Breaking the Chrysalis

What has come before

When I first took my position at AOL I knew I was going to be in for some very significant challenges.   This position, perhaps more-so than any other in my career was going to push the bounds of my abilities.  As a technologist, as an operations professional, as a leader, and as someone who would hold measurable accountability to the operational success of an expansive suite of products and services.  As many of you may know, AOL has been engaged in what used to be called internally as a “Start-Around”.  Essentially an effort to try and fundamentally change the company from its historic roots to the premium content provider for the Internet. 

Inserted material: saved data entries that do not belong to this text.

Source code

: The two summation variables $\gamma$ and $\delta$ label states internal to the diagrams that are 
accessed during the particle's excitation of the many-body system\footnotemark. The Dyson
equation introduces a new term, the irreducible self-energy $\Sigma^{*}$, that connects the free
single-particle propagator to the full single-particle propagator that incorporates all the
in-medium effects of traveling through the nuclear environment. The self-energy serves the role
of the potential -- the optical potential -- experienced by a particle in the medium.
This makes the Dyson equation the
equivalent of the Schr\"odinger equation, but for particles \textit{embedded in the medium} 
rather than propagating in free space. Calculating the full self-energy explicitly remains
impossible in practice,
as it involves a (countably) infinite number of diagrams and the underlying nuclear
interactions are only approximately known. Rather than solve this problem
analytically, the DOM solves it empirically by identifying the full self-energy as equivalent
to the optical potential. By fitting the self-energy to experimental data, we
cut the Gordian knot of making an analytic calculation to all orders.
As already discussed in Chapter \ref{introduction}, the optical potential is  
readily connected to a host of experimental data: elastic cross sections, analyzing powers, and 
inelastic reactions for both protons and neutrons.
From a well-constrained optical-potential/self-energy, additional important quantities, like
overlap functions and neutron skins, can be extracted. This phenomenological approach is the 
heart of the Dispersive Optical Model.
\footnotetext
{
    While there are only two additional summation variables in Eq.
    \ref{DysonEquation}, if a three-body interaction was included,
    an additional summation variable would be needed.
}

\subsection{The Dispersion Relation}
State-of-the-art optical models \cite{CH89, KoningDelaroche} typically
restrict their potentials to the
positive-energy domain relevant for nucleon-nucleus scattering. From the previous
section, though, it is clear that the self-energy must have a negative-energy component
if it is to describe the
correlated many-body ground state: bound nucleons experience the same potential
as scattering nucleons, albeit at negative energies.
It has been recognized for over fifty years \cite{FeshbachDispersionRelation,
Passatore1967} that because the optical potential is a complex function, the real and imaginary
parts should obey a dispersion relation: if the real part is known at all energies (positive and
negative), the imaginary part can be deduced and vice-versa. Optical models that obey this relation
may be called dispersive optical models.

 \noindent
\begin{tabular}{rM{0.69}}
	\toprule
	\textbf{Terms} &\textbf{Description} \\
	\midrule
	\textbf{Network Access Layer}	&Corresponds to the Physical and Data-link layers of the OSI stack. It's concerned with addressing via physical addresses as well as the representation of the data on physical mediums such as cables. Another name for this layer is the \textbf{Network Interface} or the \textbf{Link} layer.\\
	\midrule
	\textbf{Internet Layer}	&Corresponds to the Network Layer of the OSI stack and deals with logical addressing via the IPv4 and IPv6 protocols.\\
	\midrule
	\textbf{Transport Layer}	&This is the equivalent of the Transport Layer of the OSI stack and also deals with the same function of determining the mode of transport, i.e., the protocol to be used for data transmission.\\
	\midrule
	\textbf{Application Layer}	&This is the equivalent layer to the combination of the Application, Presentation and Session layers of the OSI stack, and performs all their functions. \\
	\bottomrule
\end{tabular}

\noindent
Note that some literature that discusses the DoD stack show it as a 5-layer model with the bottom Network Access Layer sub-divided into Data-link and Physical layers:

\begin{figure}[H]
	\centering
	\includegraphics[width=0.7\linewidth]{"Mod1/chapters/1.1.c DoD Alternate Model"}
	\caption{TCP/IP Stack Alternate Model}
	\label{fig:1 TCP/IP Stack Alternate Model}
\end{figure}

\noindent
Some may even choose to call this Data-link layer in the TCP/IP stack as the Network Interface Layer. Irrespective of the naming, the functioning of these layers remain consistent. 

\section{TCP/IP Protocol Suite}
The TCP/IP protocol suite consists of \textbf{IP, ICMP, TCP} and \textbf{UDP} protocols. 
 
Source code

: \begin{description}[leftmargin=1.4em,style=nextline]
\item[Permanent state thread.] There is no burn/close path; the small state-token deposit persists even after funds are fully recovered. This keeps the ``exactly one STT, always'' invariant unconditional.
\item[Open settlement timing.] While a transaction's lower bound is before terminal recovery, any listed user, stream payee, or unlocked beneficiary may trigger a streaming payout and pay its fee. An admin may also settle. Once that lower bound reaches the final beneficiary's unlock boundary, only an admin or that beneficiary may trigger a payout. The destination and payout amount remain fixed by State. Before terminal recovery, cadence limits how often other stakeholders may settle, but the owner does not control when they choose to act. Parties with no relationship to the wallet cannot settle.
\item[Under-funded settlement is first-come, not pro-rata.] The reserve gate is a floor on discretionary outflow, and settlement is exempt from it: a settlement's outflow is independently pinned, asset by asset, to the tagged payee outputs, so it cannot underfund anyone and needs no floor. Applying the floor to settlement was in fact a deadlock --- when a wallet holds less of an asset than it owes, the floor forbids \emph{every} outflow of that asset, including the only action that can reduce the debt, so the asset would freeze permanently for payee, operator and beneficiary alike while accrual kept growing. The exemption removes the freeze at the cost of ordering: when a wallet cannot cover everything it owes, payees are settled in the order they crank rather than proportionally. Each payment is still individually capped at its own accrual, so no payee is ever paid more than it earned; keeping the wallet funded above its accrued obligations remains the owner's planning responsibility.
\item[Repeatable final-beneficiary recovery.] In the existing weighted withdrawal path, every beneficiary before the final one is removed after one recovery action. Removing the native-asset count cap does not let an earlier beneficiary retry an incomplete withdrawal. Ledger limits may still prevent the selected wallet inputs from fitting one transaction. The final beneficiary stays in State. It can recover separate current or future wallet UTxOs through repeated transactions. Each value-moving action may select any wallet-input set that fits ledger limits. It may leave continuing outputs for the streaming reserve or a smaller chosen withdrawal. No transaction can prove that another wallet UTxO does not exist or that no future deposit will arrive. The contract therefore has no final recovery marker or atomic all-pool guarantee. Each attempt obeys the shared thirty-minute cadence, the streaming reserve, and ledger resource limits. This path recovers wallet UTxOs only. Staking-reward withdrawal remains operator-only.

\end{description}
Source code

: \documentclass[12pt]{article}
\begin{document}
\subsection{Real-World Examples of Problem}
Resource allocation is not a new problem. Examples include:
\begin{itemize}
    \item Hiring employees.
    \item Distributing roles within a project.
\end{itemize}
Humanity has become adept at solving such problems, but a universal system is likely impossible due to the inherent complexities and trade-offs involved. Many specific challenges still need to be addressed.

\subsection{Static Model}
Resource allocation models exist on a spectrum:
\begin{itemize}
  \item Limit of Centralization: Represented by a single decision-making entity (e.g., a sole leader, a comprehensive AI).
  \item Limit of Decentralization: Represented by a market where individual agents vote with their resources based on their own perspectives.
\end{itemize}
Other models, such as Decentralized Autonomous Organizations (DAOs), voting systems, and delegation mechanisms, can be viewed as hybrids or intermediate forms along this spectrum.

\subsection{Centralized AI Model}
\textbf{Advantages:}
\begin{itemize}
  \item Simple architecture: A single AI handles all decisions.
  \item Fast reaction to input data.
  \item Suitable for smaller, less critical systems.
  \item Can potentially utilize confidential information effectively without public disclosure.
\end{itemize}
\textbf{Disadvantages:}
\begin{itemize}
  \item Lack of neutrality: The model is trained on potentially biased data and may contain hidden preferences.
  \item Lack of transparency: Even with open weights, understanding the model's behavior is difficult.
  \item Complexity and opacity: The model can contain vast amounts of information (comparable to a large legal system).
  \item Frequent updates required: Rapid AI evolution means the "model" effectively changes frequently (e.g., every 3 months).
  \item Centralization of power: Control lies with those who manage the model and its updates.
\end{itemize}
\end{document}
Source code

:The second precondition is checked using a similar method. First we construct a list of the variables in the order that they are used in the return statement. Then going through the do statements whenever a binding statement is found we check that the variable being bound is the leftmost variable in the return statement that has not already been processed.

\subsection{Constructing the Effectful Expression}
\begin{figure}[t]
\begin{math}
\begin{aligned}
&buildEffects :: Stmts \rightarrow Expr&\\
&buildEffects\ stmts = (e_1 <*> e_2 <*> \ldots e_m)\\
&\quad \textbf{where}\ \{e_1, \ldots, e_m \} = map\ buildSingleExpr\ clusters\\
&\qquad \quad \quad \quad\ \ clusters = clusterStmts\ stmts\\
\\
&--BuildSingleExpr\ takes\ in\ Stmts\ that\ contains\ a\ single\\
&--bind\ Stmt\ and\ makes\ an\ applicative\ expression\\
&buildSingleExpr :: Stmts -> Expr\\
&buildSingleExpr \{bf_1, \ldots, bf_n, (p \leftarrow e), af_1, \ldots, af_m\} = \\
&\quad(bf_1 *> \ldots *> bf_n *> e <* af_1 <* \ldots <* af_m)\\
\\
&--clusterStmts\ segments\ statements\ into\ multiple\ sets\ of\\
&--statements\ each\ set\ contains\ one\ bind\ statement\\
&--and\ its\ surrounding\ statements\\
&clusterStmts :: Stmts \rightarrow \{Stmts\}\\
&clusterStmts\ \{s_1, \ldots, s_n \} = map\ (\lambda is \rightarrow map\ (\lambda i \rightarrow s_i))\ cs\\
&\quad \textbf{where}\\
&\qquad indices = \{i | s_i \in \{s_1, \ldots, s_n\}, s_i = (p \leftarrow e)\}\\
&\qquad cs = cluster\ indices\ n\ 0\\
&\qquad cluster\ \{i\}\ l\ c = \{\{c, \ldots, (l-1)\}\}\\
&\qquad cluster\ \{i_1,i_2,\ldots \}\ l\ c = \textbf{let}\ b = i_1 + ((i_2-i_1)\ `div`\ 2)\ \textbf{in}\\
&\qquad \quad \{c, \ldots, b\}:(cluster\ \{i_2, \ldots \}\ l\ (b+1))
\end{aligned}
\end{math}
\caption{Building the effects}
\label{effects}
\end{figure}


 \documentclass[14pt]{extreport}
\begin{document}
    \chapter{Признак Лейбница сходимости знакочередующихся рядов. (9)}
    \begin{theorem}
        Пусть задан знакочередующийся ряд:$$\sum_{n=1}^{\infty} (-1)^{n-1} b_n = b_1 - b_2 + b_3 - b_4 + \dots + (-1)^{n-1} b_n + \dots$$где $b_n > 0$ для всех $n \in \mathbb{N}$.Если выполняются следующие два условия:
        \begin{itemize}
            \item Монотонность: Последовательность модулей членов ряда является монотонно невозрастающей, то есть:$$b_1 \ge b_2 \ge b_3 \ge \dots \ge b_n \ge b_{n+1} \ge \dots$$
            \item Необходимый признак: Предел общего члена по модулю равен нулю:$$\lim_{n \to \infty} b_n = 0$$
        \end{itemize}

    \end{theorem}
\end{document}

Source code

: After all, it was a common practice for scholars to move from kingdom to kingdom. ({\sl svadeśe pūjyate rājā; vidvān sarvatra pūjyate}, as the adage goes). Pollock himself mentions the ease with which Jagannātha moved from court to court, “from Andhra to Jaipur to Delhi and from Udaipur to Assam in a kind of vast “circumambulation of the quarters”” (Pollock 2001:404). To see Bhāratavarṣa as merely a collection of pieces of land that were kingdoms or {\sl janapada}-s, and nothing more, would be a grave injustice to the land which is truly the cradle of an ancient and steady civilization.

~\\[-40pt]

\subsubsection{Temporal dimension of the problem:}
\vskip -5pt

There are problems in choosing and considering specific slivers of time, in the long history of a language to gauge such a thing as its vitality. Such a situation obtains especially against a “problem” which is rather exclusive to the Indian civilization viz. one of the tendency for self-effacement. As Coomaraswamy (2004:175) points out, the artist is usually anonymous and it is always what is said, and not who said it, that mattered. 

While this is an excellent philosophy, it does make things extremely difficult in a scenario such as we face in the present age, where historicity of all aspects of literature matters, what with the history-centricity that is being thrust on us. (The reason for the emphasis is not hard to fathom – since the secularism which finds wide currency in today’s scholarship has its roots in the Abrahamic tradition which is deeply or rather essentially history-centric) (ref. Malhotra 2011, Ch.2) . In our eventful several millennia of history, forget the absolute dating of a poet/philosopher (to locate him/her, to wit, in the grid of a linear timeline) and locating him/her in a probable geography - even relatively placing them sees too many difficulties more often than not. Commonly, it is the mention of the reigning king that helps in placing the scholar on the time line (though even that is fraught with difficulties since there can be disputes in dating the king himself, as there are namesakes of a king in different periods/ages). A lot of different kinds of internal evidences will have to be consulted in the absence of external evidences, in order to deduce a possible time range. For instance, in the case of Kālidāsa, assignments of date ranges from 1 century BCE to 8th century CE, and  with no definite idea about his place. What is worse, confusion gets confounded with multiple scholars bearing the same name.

We no longer refer to this term internally as it is no longer about forming or defining that vision.  It has shifted to something more visceral.  More tangible.  It’s a challenge that most companies should be familiar with, It’s called Execution.  Execution is a very simple word but as any good operations professional knows, the devil is in the details, and those details have layers and layers of nuances.    Its where the proverbial rubber meets the road.  For my responsibilities within the company,  execution revolves 100% around delivering the technologies and services to ensure our products and content remain available to the world.   It is also about fundamentally transforming the infrastructural technologies and platform systems our products and content are based upon and providing the most agility and mobility we can to our business lines. 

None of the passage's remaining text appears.